We’ve done our research and know the menus can be confusing, and it’s not like home where you order one dish (which have something of everything: potatoes, vegetables and meat), but you have to order at least two or three and add some rice. We decided to try the Kung Pao Chicken, fried potatoes and rice…
We unwrapped the plates and bowls; which were wrapped in plastic on our table, the food came and we had to overcome the first challenge: eating with chopstick.




I have an idea that we wasn’t pretty good at it although we managed to eat with them, but after a few a lady were prodding my arm before she sat down. She couldn’t speak English at all but we soon realized why she came; in her hand she where holding chopsticks and tried to show us how to use them. She were laughing, and we were laughing, but we tried our best, and who would expect a “how to use chopstick”-lesson on our first day? Not us after what we had heard!

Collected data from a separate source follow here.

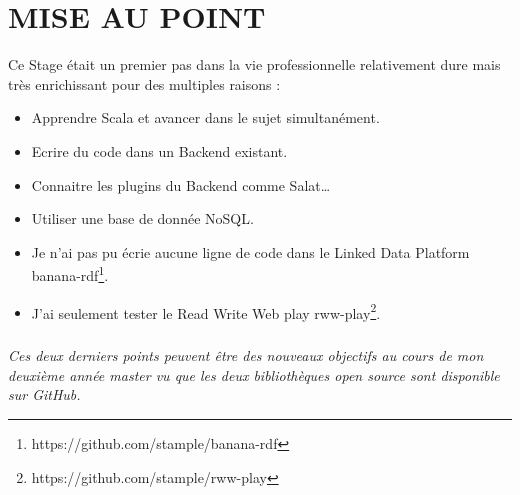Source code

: \chapter{MISE AU POINT}

Ce Stage était un premier pas dans la vie professionnelle relativement dure mais très enrichissant pour des multiples raisons :
\begin{itemize}
\item Apprendre Scala et avancer dans le sujet simultanément.

\item Ecrire du code dans un Backend existant.

\item Connaitre les plugins du Backend comme Salat…

\item Utiliser une base de donnée NoSQL.

\item Je n'ai pas pu écrie aucune ligne de code dans le Linked Data Platform banana-rdf\footnote{https://github.com/stample/banana-rdf}.

\item J'ai seulement tester le Read Write Web play rww-play\footnote{https://github.com/stample/rww-play}.


\end{itemize}
\paragraph{}
\textit{
Ces deux derniers points peuvent être des nouveaux objectifs au cours de mon deuxième année master vu que les deux bibliothèques open source sont disponible sur GitHub.}  
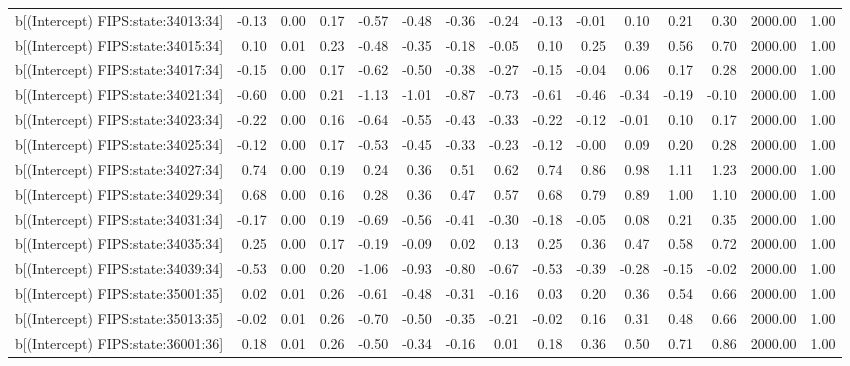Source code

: \begin{table}[ht]
\begin{tabular}{rrrrrrrrrrrrrrr}
  b[(Intercept) FIPS:state:34013:34] & -0.13 & 0.00 & 0.17 & -0.57 & -0.48 & -0.36 & -0.24 & -0.13 & -0.01 & 0.10 & 0.21 & 0.30 & 2000.00 & 1.00 \\ 
  b[(Intercept) FIPS:state:34015:34] & 0.10 & 0.01 & 0.23 & -0.48 & -0.35 & -0.18 & -0.05 & 0.10 & 0.25 & 0.39 & 0.56 & 0.70 & 2000.00 & 1.00 \\ 
  b[(Intercept) FIPS:state:34017:34] & -0.15 & 0.00 & 0.17 & -0.62 & -0.50 & -0.38 & -0.27 & -0.15 & -0.04 & 0.06 & 0.17 & 0.28 & 2000.00 & 1.00 \\ 
  b[(Intercept) FIPS:state:34021:34] & -0.60 & 0.00 & 0.21 & -1.13 & -1.01 & -0.87 & -0.73 & -0.61 & -0.46 & -0.34 & -0.19 & -0.10 & 2000.00 & 1.00 \\ 
  b[(Intercept) FIPS:state:34023:34] & -0.22 & 0.00 & 0.16 & -0.64 & -0.55 & -0.43 & -0.33 & -0.22 & -0.12 & -0.01 & 0.10 & 0.17 & 2000.00 & 1.00 \\ 
  b[(Intercept) FIPS:state:34025:34] & -0.12 & 0.00 & 0.17 & -0.53 & -0.45 & -0.33 & -0.23 & -0.12 & -0.00 & 0.09 & 0.20 & 0.28 & 2000.00 & 1.00 \\ 
  b[(Intercept) FIPS:state:34027:34] & 0.74 & 0.00 & 0.19 & 0.24 & 0.36 & 0.51 & 0.62 & 0.74 & 0.86 & 0.98 & 1.11 & 1.23 & 2000.00 & 1.00 \\ 
  b[(Intercept) FIPS:state:34029:34] & 0.68 & 0.00 & 0.16 & 0.28 & 0.36 & 0.47 & 0.57 & 0.68 & 0.79 & 0.89 & 1.00 & 1.10 & 2000.00 & 1.00 \\ 
  b[(Intercept) FIPS:state:34031:34] & -0.17 & 0.00 & 0.19 & -0.69 & -0.56 & -0.41 & -0.30 & -0.18 & -0.05 & 0.08 & 0.21 & 0.35 & 2000.00 & 1.00 \\ 
  b[(Intercept) FIPS:state:34035:34] & 0.25 & 0.00 & 0.17 & -0.19 & -0.09 & 0.02 & 0.13 & 0.25 & 0.36 & 0.47 & 0.58 & 0.72 & 2000.00 & 1.00 \\ 
  b[(Intercept) FIPS:state:34039:34] & -0.53 & 0.00 & 0.20 & -1.06 & -0.93 & -0.80 & -0.67 & -0.53 & -0.39 & -0.28 & -0.15 & -0.02 & 2000.00 & 1.00 \\ 
  b[(Intercept) FIPS:state:35001:35] & 0.02 & 0.01 & 0.26 & -0.61 & -0.48 & -0.31 & -0.16 & 0.03 & 0.20 & 0.36 & 0.54 & 0.66 & 2000.00 & 1.00 \\ 
  b[(Intercept) FIPS:state:35013:35] & -0.02 & 0.01 & 0.26 & -0.70 & -0.50 & -0.35 & -0.21 & -0.02 & 0.16 & 0.31 & 0.48 & 0.66 & 2000.00 & 1.00 \\ 
  b[(Intercept) FIPS:state:36001:36] & 0.18 & 0.01 & 0.26 & -0.50 & -0.34 & -0.16 & 0.01 & 0.18 & 0.36 & 0.50 & 0.71 & 0.86 & 2000.00 & 1.00 \\ 

\end{tabular}
\end{table}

She later looked at us and nodded satisfied, and we felt we had the best first experience ever. We love moments like that, connecting with locals, having fun and learning something new, even without saying a word.




And during our stay in Beijing all the good experiences kept on coming. We managed to get a taxi on our first try the next morning, and all the other times we tried. Of all the times we took a taxi (and we did that a lot – it was so cheap!), we only had one “bad” experience. I’m saying “bad” because we only had to pay a higher price than all the other times. He blamed the rush hour and told us the approx. price before we sat in, so we could rejected him and tried another one, but we didn’t… (he used a meter too). Also the guide and driver we had for three days where the best, but more about that later.

We never felt unsafe, not once, even when we were walking home from the night snack market late in the evening. We loved every part of our time in China and we hope we can go back one day to explore more of this huge country.




We know people can get a different perception and other experiences than we had, but we’ve learnt that we always should travel with an open mind, and if we have one bad experience we should turn that around and try to figure out some good ones too. We don’t want to give a country a label of being a place we hate, and actually, I don’t think we could ever HATE a destination. As travel bloggers I think it’s important to be objective, not let your feelings take over, and to be perceived as a credible source that is quite important.

Don’t you just love to be pleasantly surprised visiting a new country with a bad reputation?

Have you ever been warned about a destination and then become so happy you actually did go there? Tell us all about it!